WHAT IS REQUIRED: Print this span of the material below exactly: the line with "- @kubb/core@3.14.3", the line with "### Chaining calls", and every line between them, but nothing else.

*** Opening of DATA SHOWN ***

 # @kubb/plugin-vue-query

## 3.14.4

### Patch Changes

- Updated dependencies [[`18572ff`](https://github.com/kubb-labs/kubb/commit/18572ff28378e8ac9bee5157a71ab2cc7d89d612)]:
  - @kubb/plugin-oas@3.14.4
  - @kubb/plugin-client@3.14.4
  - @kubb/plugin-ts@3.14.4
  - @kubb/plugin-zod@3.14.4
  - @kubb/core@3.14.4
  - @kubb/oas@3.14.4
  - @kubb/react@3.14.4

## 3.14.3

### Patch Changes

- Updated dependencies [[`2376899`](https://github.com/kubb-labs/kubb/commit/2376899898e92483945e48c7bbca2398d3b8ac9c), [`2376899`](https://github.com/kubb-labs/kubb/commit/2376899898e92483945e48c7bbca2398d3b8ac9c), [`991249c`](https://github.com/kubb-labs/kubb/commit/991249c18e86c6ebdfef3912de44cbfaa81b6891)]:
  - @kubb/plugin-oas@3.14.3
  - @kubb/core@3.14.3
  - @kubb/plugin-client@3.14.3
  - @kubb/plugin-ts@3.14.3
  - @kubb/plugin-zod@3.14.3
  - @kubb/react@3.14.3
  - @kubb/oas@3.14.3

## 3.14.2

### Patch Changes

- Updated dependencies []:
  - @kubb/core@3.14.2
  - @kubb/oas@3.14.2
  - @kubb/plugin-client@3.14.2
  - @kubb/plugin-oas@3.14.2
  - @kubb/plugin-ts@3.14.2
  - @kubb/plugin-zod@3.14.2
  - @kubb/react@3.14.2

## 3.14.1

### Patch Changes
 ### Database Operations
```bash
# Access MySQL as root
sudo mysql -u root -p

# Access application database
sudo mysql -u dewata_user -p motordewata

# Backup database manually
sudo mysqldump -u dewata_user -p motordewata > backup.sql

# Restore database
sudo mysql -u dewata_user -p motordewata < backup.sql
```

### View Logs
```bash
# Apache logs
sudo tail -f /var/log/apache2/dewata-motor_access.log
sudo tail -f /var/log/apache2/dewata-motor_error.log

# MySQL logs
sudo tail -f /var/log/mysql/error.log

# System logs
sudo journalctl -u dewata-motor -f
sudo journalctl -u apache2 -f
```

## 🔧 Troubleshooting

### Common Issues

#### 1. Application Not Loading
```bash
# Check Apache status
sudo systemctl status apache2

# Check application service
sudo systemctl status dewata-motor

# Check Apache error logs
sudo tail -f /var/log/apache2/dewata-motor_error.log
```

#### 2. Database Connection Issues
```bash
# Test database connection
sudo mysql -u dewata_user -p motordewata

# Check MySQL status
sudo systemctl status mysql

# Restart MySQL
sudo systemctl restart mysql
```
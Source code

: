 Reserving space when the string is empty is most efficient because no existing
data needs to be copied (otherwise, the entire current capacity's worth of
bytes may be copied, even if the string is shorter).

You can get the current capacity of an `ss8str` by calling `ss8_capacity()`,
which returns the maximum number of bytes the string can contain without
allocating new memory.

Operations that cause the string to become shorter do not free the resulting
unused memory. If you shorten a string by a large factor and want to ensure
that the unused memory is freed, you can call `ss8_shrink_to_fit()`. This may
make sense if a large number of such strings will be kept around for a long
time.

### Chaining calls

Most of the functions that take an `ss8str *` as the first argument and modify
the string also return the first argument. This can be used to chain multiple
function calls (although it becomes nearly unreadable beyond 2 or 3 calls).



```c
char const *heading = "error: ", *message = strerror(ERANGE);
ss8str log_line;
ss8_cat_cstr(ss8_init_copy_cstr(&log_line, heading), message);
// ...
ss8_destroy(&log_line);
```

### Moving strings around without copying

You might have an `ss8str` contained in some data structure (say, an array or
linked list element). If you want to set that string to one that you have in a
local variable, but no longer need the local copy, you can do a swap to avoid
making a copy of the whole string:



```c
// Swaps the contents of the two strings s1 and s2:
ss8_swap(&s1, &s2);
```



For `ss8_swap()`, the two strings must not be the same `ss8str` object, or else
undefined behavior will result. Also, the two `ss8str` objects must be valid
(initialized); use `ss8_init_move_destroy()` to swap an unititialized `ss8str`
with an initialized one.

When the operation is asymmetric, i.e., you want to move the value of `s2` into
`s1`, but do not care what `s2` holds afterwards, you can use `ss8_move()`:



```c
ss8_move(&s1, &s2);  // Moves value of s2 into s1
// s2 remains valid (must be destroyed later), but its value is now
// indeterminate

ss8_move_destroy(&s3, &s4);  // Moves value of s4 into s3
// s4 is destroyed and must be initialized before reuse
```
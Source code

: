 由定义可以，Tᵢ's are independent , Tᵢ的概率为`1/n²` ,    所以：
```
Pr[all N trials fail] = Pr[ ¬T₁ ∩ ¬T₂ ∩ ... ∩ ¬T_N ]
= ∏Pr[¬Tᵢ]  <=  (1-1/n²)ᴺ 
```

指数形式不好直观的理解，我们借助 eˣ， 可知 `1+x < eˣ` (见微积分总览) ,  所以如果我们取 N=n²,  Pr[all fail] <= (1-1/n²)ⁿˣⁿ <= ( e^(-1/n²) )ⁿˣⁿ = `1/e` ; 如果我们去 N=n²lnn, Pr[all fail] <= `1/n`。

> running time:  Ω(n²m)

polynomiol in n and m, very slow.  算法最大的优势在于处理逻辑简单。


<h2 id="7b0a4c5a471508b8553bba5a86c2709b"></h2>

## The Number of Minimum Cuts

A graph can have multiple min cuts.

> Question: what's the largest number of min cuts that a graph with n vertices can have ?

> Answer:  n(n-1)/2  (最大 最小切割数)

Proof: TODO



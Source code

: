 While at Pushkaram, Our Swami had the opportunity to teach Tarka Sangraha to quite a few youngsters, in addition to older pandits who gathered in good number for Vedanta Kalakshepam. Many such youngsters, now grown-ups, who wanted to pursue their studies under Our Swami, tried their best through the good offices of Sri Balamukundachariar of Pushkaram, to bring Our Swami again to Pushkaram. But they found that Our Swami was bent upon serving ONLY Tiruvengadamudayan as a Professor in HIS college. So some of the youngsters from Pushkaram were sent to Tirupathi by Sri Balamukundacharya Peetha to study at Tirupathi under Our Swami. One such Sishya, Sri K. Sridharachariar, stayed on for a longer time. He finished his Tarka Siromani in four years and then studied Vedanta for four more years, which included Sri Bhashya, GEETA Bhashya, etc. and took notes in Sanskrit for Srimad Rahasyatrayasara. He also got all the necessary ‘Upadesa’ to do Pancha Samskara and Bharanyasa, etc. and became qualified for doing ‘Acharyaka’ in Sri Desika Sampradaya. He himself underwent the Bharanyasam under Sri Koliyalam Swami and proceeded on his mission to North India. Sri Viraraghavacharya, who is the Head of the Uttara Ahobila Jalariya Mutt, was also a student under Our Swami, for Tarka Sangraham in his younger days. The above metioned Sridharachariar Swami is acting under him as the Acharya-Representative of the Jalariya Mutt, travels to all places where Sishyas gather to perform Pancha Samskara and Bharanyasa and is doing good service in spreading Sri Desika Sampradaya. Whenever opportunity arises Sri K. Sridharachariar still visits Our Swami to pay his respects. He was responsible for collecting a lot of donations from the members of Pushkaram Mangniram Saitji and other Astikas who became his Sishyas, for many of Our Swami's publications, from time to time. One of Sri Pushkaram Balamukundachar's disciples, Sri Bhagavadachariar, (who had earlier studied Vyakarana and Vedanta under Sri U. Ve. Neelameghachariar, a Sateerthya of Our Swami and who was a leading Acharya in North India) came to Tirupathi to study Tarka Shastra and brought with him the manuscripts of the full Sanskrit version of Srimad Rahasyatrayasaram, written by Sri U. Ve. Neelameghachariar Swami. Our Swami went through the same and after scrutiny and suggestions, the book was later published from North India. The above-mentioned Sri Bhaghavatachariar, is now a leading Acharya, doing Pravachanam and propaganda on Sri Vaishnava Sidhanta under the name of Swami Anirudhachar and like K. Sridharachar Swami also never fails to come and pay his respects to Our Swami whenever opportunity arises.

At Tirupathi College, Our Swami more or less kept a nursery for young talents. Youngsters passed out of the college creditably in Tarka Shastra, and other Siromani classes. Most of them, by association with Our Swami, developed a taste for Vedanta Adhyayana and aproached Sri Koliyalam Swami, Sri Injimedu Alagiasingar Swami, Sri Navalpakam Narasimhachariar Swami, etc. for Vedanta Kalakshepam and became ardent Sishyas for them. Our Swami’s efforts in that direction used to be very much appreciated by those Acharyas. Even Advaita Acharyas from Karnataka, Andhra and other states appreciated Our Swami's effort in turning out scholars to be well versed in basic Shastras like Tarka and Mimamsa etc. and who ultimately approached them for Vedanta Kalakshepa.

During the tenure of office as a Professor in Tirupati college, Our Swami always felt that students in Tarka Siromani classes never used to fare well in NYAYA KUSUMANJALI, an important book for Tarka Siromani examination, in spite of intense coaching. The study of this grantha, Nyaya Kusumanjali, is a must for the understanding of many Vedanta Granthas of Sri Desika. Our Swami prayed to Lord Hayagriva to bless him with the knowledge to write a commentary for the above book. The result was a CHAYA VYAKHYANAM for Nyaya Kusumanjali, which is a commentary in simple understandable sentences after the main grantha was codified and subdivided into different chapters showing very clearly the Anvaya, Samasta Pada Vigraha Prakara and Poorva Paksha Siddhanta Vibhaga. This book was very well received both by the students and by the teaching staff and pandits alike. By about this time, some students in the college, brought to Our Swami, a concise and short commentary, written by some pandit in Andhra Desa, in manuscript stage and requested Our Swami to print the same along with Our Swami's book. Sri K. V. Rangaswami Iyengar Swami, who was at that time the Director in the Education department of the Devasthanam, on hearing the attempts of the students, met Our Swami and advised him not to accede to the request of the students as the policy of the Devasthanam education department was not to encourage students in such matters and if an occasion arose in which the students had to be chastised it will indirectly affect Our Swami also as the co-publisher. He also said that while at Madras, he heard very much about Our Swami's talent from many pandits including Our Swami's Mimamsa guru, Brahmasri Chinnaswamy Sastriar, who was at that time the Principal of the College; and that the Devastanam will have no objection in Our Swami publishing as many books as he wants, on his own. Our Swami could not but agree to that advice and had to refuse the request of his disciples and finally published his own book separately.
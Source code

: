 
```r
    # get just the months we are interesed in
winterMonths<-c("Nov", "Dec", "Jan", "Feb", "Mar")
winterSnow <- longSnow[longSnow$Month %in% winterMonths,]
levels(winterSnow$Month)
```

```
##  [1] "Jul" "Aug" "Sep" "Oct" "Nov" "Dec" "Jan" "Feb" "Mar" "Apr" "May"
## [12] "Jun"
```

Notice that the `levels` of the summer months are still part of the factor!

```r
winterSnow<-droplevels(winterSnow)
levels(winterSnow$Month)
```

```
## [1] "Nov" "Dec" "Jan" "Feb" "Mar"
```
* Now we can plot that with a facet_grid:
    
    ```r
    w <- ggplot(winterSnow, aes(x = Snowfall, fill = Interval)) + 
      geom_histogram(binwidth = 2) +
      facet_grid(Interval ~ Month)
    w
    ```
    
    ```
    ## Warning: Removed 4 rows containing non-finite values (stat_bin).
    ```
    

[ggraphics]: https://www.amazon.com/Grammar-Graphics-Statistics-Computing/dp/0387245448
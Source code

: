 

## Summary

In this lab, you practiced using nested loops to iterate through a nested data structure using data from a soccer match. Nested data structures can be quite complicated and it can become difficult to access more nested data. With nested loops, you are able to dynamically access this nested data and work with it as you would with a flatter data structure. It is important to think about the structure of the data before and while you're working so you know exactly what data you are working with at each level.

*** Close of DATA SHOWN ***

EXERCISE ANSWER:
  - @kubb/core@3.14.3
  - @kubb/plugin-client@3.14.3
  - @kubb/plugin-ts@3.14.3
  - @kubb/plugin-zod@3.14.3
  - @kubb/react@3.14.3
  - @kubb/oas@3.14.3

## 3.14.2

### Patch Changes

- Updated dependencies []:
  - @kubb/core@3.14.2
  - @kubb/oas@3.14.2
  - @kubb/plugin-client@3.14.2
  - @kubb/plugin-oas@3.14.2
  - @kubb/plugin-ts@3.14.2
  - @kubb/plugin-zod@3.14.2
  - @kubb/react@3.14.2

## 3.14.1

### Patch Changes
 ### Database Operations
```bash
# Access MySQL as root
sudo mysql -u root -p

# Access application database
sudo mysql -u dewata_user -p motordewata

# Backup database manually
sudo mysqldump -u dewata_user -p motordewata > backup.sql

# Restore database
sudo mysql -u dewata_user -p motordewata < backup.sql
```

### View Logs
```bash
# Apache logs
sudo tail -f /var/log/apache2/dewata-motor_access.log
sudo tail -f /var/log/apache2/dewata-motor_error.log

# MySQL logs
sudo tail -f /var/log/mysql/error.log

# System logs
sudo journalctl -u dewata-motor -f
sudo journalctl -u apache2 -f
```

## 🔧 Troubleshooting

### Common Issues

#### 1. Application Not Loading
```bash
# Check Apache status
sudo systemctl status apache2

# Check application service
sudo systemctl status dewata-motor

# Check Apache error logs
sudo tail -f /var/log/apache2/dewata-motor_error.log
```

#### 2. Database Connection Issues
```bash
# Test database connection
sudo mysql -u dewata_user -p motordewata

# Check MySQL status
sudo systemctl status mysql

# Restart MySQL
sudo systemctl restart mysql
```
Source code

: Reserving space when the string is empty is most efficient because no existing
data needs to be copied (otherwise, the entire current capacity's worth of
bytes may be copied, even if the string is shorter).

You can get the current capacity of an `ss8str` by calling `ss8_capacity()`,
which returns the maximum number of bytes the string can contain without
allocating new memory.

Operations that cause the string to become shorter do not free the resulting
unused memory. If you shorten a string by a large factor and want to ensure
that the unused memory is freed, you can call `ss8_shrink_to_fit()`. This may
make sense if a large number of such strings will be kept around for a long
time.

### Chaining calls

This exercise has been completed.